Sift through the material below and return the lines with "safety".
Start of Data supplied
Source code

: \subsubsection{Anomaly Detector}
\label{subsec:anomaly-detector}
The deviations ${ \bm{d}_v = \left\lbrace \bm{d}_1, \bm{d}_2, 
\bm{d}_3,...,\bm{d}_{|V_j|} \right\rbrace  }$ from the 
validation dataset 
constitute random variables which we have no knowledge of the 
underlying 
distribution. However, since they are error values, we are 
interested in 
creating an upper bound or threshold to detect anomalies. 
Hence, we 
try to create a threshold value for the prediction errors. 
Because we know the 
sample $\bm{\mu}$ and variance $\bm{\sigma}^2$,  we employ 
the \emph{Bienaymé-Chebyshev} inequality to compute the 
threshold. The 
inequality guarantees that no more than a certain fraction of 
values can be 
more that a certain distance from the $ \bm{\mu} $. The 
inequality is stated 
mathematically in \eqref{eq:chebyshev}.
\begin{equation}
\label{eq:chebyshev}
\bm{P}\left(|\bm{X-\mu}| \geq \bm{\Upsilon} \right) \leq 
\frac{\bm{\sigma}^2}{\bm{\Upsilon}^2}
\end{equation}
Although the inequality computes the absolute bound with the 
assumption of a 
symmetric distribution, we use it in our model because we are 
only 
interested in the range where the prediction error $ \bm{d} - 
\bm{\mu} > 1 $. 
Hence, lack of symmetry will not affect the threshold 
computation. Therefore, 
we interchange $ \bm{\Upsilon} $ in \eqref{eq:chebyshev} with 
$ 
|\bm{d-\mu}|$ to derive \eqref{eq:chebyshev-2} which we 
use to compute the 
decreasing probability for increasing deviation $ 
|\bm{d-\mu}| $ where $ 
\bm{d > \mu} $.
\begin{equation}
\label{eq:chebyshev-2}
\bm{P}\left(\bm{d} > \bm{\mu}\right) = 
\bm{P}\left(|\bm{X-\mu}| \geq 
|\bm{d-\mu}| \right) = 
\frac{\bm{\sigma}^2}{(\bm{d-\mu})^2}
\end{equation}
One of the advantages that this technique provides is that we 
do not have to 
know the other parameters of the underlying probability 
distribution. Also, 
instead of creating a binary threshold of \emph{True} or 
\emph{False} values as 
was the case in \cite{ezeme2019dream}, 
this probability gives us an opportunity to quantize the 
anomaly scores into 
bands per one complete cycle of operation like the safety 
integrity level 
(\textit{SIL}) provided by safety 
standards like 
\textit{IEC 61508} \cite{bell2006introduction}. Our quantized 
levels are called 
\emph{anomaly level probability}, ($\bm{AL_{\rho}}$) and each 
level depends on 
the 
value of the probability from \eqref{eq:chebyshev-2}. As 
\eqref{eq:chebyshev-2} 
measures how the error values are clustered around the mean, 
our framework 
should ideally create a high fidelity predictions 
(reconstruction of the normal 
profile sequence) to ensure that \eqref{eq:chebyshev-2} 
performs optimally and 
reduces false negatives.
End of Data supplied
Start of Data supplied
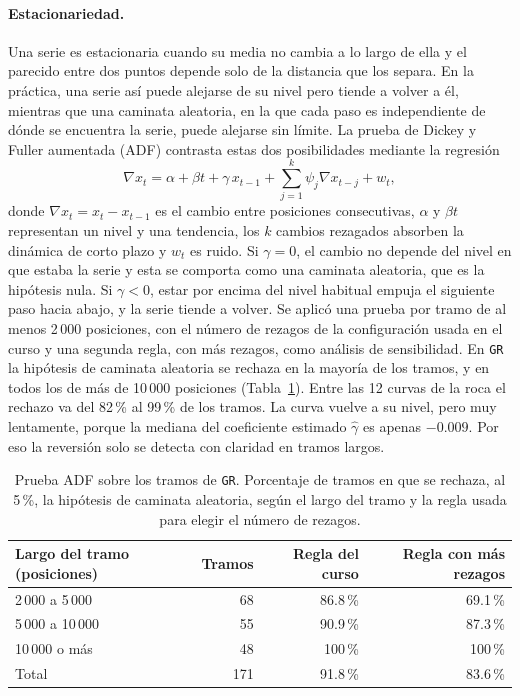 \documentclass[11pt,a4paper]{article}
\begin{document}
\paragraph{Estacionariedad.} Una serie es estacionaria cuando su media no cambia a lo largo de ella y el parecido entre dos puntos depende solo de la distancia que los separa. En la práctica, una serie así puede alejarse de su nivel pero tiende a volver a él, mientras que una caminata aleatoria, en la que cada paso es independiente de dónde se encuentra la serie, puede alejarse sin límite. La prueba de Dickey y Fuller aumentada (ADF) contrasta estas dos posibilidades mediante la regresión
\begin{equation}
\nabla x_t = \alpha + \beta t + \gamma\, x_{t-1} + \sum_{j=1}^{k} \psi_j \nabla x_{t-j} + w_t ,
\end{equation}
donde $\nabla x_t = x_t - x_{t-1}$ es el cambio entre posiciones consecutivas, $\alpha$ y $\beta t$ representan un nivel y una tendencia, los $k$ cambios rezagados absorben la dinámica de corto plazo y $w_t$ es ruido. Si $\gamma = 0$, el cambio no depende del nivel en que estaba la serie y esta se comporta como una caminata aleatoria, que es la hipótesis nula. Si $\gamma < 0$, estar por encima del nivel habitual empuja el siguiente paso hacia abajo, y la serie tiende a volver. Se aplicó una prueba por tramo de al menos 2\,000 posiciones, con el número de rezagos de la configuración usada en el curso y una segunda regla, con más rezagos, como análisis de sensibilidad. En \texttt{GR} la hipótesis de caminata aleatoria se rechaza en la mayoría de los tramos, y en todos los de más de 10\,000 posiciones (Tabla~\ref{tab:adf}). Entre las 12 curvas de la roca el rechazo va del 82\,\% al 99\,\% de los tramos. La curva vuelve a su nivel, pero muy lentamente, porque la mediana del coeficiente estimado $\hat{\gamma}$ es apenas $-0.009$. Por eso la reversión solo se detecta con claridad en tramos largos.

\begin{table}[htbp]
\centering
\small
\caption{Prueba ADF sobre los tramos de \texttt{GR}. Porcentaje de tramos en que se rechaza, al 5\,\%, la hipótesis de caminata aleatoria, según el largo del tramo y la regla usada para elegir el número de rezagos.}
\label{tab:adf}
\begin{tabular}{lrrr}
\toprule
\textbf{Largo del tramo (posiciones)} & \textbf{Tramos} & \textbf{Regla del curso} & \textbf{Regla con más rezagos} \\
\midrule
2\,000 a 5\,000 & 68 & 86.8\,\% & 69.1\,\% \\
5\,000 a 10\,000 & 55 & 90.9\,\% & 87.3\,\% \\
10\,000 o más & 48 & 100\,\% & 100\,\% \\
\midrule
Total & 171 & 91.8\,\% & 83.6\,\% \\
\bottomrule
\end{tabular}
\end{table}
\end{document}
End of Data supplied
Start of Data supplied
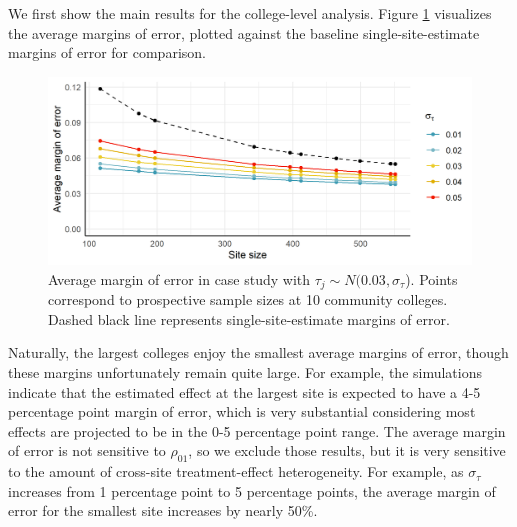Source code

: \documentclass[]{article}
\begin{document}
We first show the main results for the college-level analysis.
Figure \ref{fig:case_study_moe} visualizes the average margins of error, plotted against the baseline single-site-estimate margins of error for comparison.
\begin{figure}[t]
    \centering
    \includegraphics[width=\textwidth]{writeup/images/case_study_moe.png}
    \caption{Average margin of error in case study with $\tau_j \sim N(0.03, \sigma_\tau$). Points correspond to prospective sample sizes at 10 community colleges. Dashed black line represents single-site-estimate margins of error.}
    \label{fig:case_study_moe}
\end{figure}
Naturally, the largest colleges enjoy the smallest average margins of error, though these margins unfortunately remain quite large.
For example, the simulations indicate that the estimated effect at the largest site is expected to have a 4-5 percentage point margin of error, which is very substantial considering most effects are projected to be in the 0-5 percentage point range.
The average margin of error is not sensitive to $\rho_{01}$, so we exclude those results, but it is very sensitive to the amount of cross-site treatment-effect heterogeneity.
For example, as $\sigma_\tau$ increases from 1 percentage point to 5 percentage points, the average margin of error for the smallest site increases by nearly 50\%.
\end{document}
End of Data supplied
(Output below):
bands per one complete cycle of operation like the safety 
(\textit{SIL}) provided by safety 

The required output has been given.